Os NFTs podem ajudar os criadores a monetizar seu trabalho, mas questões de direitos autorais e propriedade ainda precisam dar aos criadores a verdadeira propriedade sobre suas criações.

Os esquilos, ciborgues e cowboys digitais no Fortnite dançavam em intervalos de 10 segundos, lembrou Jorge Poveda Yanez, um candidato a doutorado que estuda dança na Universidade de Ghent, na Bélgica. Ele ficou hipnotizado por seus pulsos rítmicos, por esses avatares digitais programados para se moverem em uníssono: empurrando pélvis, agitando braços, batendo os pés. De repente, ele clicou. Ele já tinha visto essa dança antes.

Fortnite, o popular jogo online multijogador criado pela Epic Games, é tão conhecido hoje por suas danças, chamadas Emotes, quanto por seu multiverso free-to-play. Mas, Yanez suspeita, junto com outros especialistas e artistas, que esses movimentos provavelmente foram apropriados de dançarinos vivos e respirantes – sem seu consentimento ou compensação.

“Eles perceberam que suas coreografias e seus passos estavam incluídos no videogame e não estavam recebendo nenhuma atribuição ou retribuição”, disse Yanez, referindo-se aos artistas que dizem que suas coreografias foram roubadas. (Os emotes são vendidos online no mercado do Fortnite e serviram como base para muitas rotinas de dança em aplicativos de mídia social como o TikTok.)

Esta não é, claro, a primeira vez que o trabalho artístico de outra pessoa foi copiado online. Na era da digitalização, onde a informação flui livremente e dar créditos aos criadores é muitas vezes uma reflexão tardia, as linhas entre inspiração e roubo descarado se confundiram. O problema é particularmente difundido no mundo da dança devido a brechas na lei de propriedade intelectual dos EUA e à facilidade de apropriação de rotinas de passos sem atribuição.

Leia Mais: NFTs e propriedade intelectual: o que você realmente possui?

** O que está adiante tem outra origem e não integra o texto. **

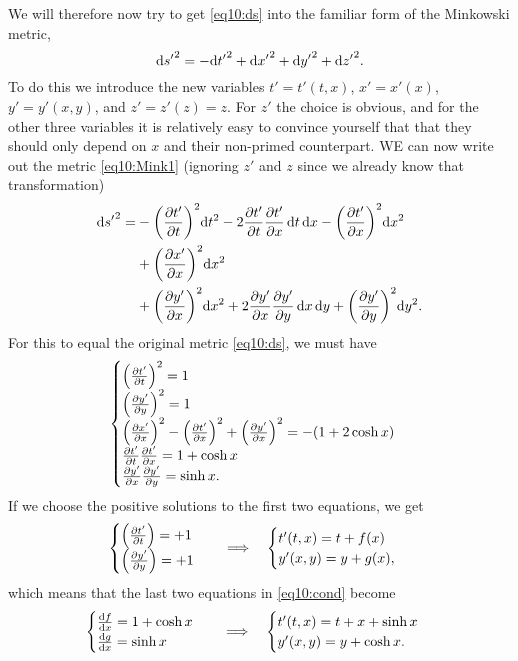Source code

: \documentclass[11pt,a4paper, 
swedish, english %
]{article}
\begin{document}
We will therefore now try to get \eqref{eq10:ds} into the familiar
form of the Minkowski metric,
\begin{equation}\label{eq10:Mink1}
\mathrm{d}{s'}^2=-\mathrm{d}{t'}^2+\mathrm{d}{x'}^2+\mathrm{d}{y'}^2+\mathrm{d}{z'}^2.
\end{equation}
To do this we introduce the new variables $t'=t'(t,x)$, $x'=x'(x)$,
$y'=y'(x,y)$, and $z'=z'(z)=z$. For $z'$ the choice is obvious, and
for the other three variables it is relatively easy to convince
yourself that that they should only depend on $x$ and their non-primed
counterpart. WE can now write out the metric \eqref{eq10:Mink1}
(ignoring $z'$ and $z$ since we already know that transformation) 
\begin{equation}%
\begin{aligned}
\rd{s'}^2=&
-\qty(\pdv{t'}{t})^2\rd{t}^2-2\pdv{t'}{t}\pdv{t'}{x}\id{t}\id{x}
-\qty(\pdv{t'}{x})^2\rd{x}^2\\
&+\qty(\pdv{x'}{x})^2\rd{x}^2\\
&+\qty(\pdv{y'}{x})^2\rd{x}^2+2\pdv{y'}{x}\pdv{y'}{y}\id{x}\id{y}
+\qty(\pdv{y'}{y})^2\rd{y}^2.
\end{aligned}
\end{equation}
For this to equal the original metric \eqref{eq10:ds}, we must have
\begin{equation}\label{eq10:cond}
\begin{cases}
\qty(\pdv{t'}{t})^2=1\\
\qty(\pdv{y'}{y})^2=1\\
\qty(\pdv{x'}{x})^2-\qty(\pdv{t'}{x})^2+\qty(\pdv{y'}{x})^2
=-(1+2\cosh x)\\
\pdv{t'}{t}\pdv{t'}{x}=1+\cosh x\\
\pdv{y'}{x}\pdv{y'}{y}=\sinh x.
\end{cases}
\end{equation}
If we choose the positive solutions to the first two equations, we get
\begin{equation}
\begin{cases}
\qty(\pdv{t'}{t})=+1\\
\qty(\pdv{y'}{y})=+1\\
\end{cases}
\quad\Longrightarrow\quad
\begin{cases}
t'(t,x)=t+f(x)\\
y'(x,y)=y+g(x),
\end{cases}
\end{equation}
which means that the last two equations in \eqref{eq10:cond} become
\begin{equation}
\begin{cases}
\dv{f}{x}=1+\cosh x\\
\dv{g}{x}=\sinh x
\end{cases}
\quad\Longrightarrow\quad
\begin{cases}
t'(t,x)=t+x+\sinh x\\
y'(x,y)=y+\cosh x.
\end{cases}
\end{equation}
\end{document}
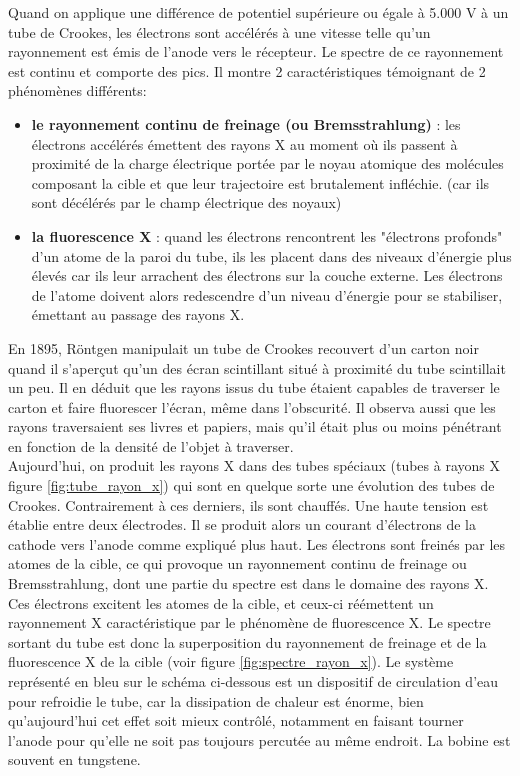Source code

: Quand on applique une différence de potentiel supérieure ou égale à 5.000 V à un tube de Crookes, les électrons sont accélérés à une vitesse telle qu'un rayonnement est émis de l'anode vers le récepteur. Le spectre de ce rayonnement est continu et comporte des pics. Il montre 2 caractéristiques témoignant de 2 phénomènes différents:

\begin{itemize}
    \item \textbf{le rayonnement continu de freinage (ou Bremsstrahlung)} : les électrons accélérés émettent des rayons X au moment où ils passent à proximité de la charge électrique portée par le noyau atomique des molécules composant la cible et que leur trajectoire est brutalement infléchie. (car ils sont décélérés par le champ électrique des noyaux)
    \item \textbf{la fluorescence X} : quand les électrons rencontrent les "électrons profonds" d'un atome de la paroi du tube, ils les placent dans des niveaux d'énergie plus élevés car ils leur arrachent des électrons sur la couche externe. Les électrons de l'atome doivent alors redescendre d'un niveau d'énergie pour se stabiliser, émettant au passage des rayons X.
\end{itemize}

En 1895, Röntgen manipulait un tube de Crookes recouvert d'un carton noir quand il s'aperçut qu'un des écran scintillant situé à proximité du tube scintillait un peu. Il en déduit que les rayons issus du tube étaient capables de traverser le carton et faire fluorescer l'écran, même dans l'obscurité. Il observa aussi que les rayons traversaient ses livres et papiers, mais qu'il était plus ou moins pénétrant en fonction de la densité de l'objet à traverser. \\

Aujourd'hui, on produit les rayons X dans des tubes spéciaux (tubes à rayons X figure \ref{fig:tube_rayon_x}) qui sont en quelque sorte une évolution des tubes de Crookes. Contrairement à ces derniers, ils sont chauffés. Une haute tension est établie entre deux électrodes. Il se produit alors un courant d'électrons de la cathode vers l'anode comme expliqué plus haut. Les électrons sont freinés par les atomes de la cible, ce qui provoque un rayonnement continu de freinage ou Bremsstrahlung, dont une partie du spectre est dans le domaine des rayons X. Ces électrons excitent les atomes de la cible, et ceux-ci réémettent un rayonnement X caractéristique par le phénomène de fluorescence X. Le spectre sortant du tube est donc la superposition du rayonnement de freinage et de la fluorescence X de la cible (voir figure \ref{fig:spectre_rayon_x}). Le système représenté en bleu sur le schéma ci-dessous est un dispositif de circulation d'eau pour refroidie le tube, car la dissipation de chaleur est énorme, bien qu'aujourd'hui cet effet soit mieux contrôlé, notamment en faisant tourner l'anode pour qu'elle ne soit pas toujours percutée au même endroit. La bobine est souvent en tungstene.

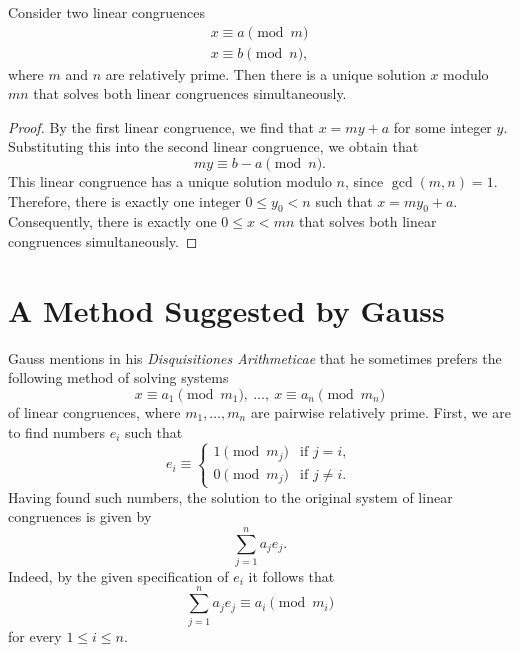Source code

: \begin{theorem}\label{theorem:chinese-remainder-theorem}
  Consider two linear congruences
  \begin{align*}
    x\equiv a \pmod{m} \\
    x\equiv b \pmod{n},
  \end{align*}
  where $m$ and $n$ are relatively prime. Then there is a unique solution $x$ modulo $mn$ that solves both linear congruences simultaneously.
\end{theorem}

\begin{proof}
  By the first linear congruence, we find that $x=my+a$ for some integer $y$. Substituting this into the second linear congruence, we obtain that
  \begin{equation*}
    my\equiv b-a \pmod{n}.
  \end{equation*}
  This linear congruence has a unique solution modulo $n$, since $\gcd(m,n)=1$. Therefore, there is exactly one integer $0\leq y_0 < n$ such that $x=my_0 + a$. Consequently, there is exactly one $0\leq x < mn$ that solves both linear congruences simultaneously.
\end{proof}

\section{A Method Suggested by Gauss}

Gauss mentions in his \emph{Disquisitiones Arithmeticae} \cite[Article 36]{gauss1986} that he sometimes prefers the following method of solving systems
\begin{equation*}
  x\equiv a_1\pmod{m_1},~\ldots,~ x\equiv a_n\pmod{m_n}
\end{equation*}
of linear congruences, where $m_1,\ldots,m_n$ are pairwise relatively prime. First, we are to find numbers $e_i$ such that
\begin{equation}\label{equation:gauss-method-crt}
  e_i\equiv
  \begin{cases}
    1 \pmod{m_j} & \text{if }j=i,\\
    0 \pmod{m_j} & \text{if }j\neq i.
  \end{cases}
\end{equation}
Having found such numbers, the solution to the original system of linear congruences is given by
\begin{equation*}
  \sum_{j=1}^n a_je_j.
\end{equation*}
Indeed, by the given specification of $e_i$ it follows that
\begin{equation*}
  \sum_{j=1}^n a_je_j\equiv a_i\pmod{m_i}
\end{equation*}
for every $1\leq i\leq n$.

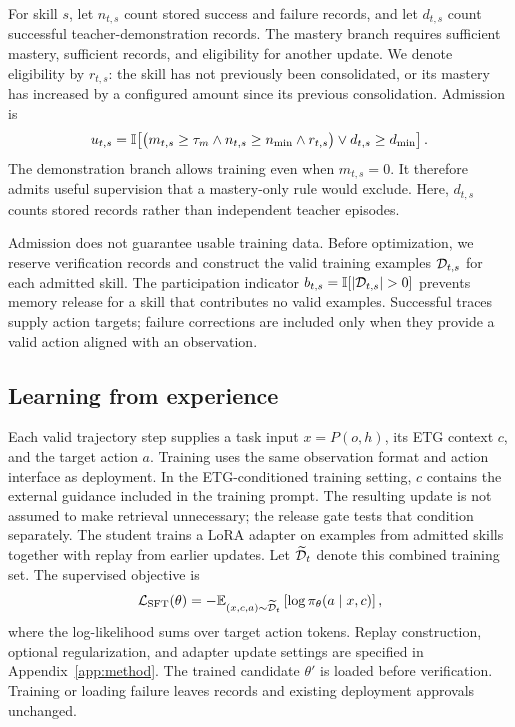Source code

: For skill $s$, let $n_{t,s}$ count stored success and failure records, and let $d_{t,s}$ count successful teacher-demonstration records. The mastery branch requires sufficient mastery, sufficient records, and eligibility for another update. We denote eligibility by $r_{t,s}$: the skill has not previously been consolidated, or its mastery has increased by a configured amount since its previous consolidation. Admission is
\begin{equation}
u_{t,s}=\ind\!\left[
\bigl(m_{t,s}\geq\tau_m
\land n_{t,s}\geq n_{\min}
\land r_{t,s}\bigr)
\lor d_{t,s}\geq d_{\min}
\right].
\label{eq:ready}
\end{equation}
The demonstration branch allows training even when $m_{t,s}=0$. It therefore admits useful supervision that a mastery-only rule would exclude. Here, $d_{t,s}$ counts stored records rather than independent teacher episodes.

Admission does not guarantee usable training data. Before optimization, we reserve verification records and construct the valid training examples $\dataset_{t,s}$ for each admitted skill. The participation indicator $b_{t,s}=\ind[|\dataset_{t,s}|>0]$ prevents memory release for a skill that contributes no valid examples. Successful traces supply action targets; failure corrections are included only when they provide a valid action aligned with an observation.

\subsection{Learning from experience}
\label{sec:distill}

Each valid trajectory step supplies a task input $x=P(o,h)$, its ETG context $c$, and the target action $a$. Training uses the same observation format and action interface as deployment. In the ETG-conditioned training setting, $c$ contains the external guidance included in the training prompt. The resulting update is not assumed to make retrieval unnecessary; the release gate tests that condition separately. The student trains a LoRA adapter on examples from admitted skills together with replay from earlier updates. Let $\widetilde{\dataset}_t$ denote this combined training set. The supervised objective is
\begin{equation}
\mathcal{L}_{\mathrm{SFT}}(\theta)
=
-\mathbb{E}_{(x,c,a)\sim\widetilde{\dataset}_t}
\left[\log\pi_\theta(a\mid x,c)\right],
\label{eq:loss}
\end{equation}
where the log-likelihood sums over target action tokens. Replay construction, optional regularization, and adapter update settings are specified in Appendix~\ref{app:method}. The trained candidate $\theta'$ is loaded before verification. Training or loading failure leaves records and existing deployment approvals unchanged.

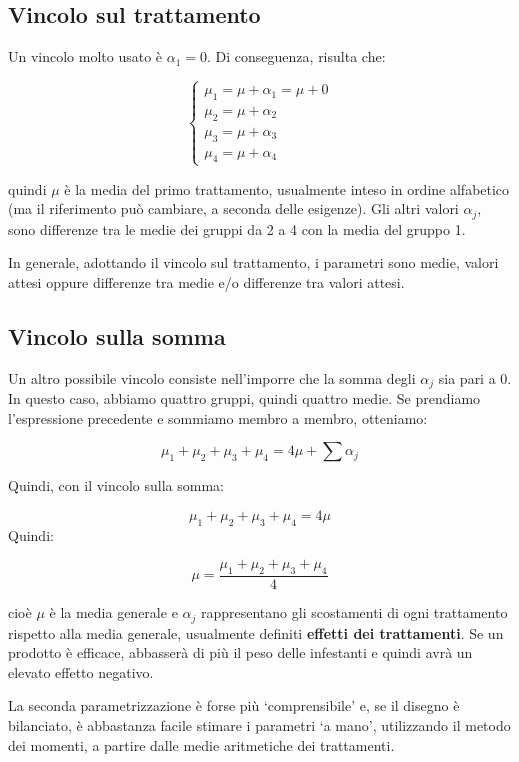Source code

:\documentclass[a4paper,12pt,oneside]{book}
\begin{document}
\hypertarget{vincolo-sul-trattamento}{%
\subsection{Vincolo sul trattamento}\label{vincolo-sul-trattamento}}

Un vincolo molto usato è \(\alpha_1 = 0\). Di conseguenza, risulta che:

\[ \left\{ {\begin{array}{l}
\mu_1 = \mu + \alpha_1 = \mu + 0\\
\mu_2 = \mu + \alpha_2 \\
\mu_3 = \mu + \alpha_3 \\
\mu_4 = \mu + \alpha_4
\end{array}} \right.\]

quindi \(\mu\) è la media del primo trattamento, usualmente inteso in ordine alfabetico (ma il riferimento può cambiare, a seconda delle esigenze). Gli altri valori \(\alpha_j\), sono differenze tra le medie dei gruppi da 2 a 4 con la media del gruppo 1.

In generale, adottando il vincolo sul trattamento, i parametri sono medie, valori attesi oppure differenze tra medie e/o differenze tra valori attesi.

\hypertarget{vincolo-sulla-somma}{%
\subsection{Vincolo sulla somma}\label{vincolo-sulla-somma}}

Un altro possibile vincolo consiste nell'imporre che la somma degli \(\alpha_j\) sia pari a 0. In questo caso, abbiamo quattro gruppi, quindi quattro medie. Se prendiamo l'espressione precedente e sommiamo membro a membro, otteniamo:

\[ \mu_1 + \mu_2 + \mu_3 + \mu_4 = 4 \mu + \sum{\alpha_j}\]

Quindi, con il vincolo sulla somma:

\[ \mu_1 + \mu_2 + \mu_3 + \mu_4 = 4 \mu\]
Quindi:

\[\mu = \frac{\mu_1 + \mu_2 + \mu_3 + \mu_4}{4} \]

cioè \(\mu\) è la media generale e \(\alpha_j\) rappresentano gli scostamenti di ogni trattamento rispetto alla media generale, usualmente definiti \textbf{effetti dei trattamenti}. Se un prodotto è efficace, abbasserà di più il peso delle infestanti e quindi avrà un elevato effetto negativo.

La seconda parametrizzazione è forse più `comprensibile' e, se il disegno è bilanciato, è abbastanza facile stimare i parametri `a mano', utilizzando il metodo dei momenti, a partire dalle medie aritmetiche dei trattamenti.
\end{document}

Yanez, um artista, advogado e professor universitário, está entre um número crescente que acha que a Cripto tem um papel a desempenhar para corrigir os erros permitidos por plataformas como Fortnite. Seu trabalho com Cripto – que inclui palestras e workshops universitários – se estende além do reino da lei e para como as inovações digitais estão mudando a maneira como as pessoas pensam sobre arte.

Mesmo que plataformas centralizadas como TikTok e YouTube tenham problemas, elas também ajudam as pessoas a construir marcas, aumentar suas audiências e distribuir seu conteúdo. Da mesma forma, ferramentas baseadas em blockchain não são soluções perfeitas, mas ajudam as pessoas a recuperar a propriedade de seu trabalho na internet.

“É inegável que [a Cripto] deu aos artistas um senso renovado de agência sobre suas práticas”, ele disse. Isso é ainda mais importante à medida que o mundo tradicional da dança chega a uma encruzilhada com a mídia digital e social.

Trabalho de curso

Yanez leciona um curso na Universidade de Ghent chamado "Dança e Blockchain: mercantilização e propriedade da criatividade incorporada no espaço Cripto ." Ele também ministra workshops onde discute como ferramentas como NFTs podem ajudar artistas a monetizar e proteger suas criações.

Nos EUA, o governo não registra rotinas curtas de dança sob oLei de direitos autorais– mesmo que sejam consideradas “únicas”. A disposição, promulgada no final da década de 1970 para proteger obras originais de autoria, na verdade criou uma lacuna enorme na lei de propriedade intelectual em torno da dança, disse Yanez.

Ainda hoje, para que uma dança seja considerada uma obra qualificada para registro, ela deve atender a diretrizes que mostram como ela é apresentada em “meios tangíveis de expressão”, como gravações de vídeo e apresentações ao vivo.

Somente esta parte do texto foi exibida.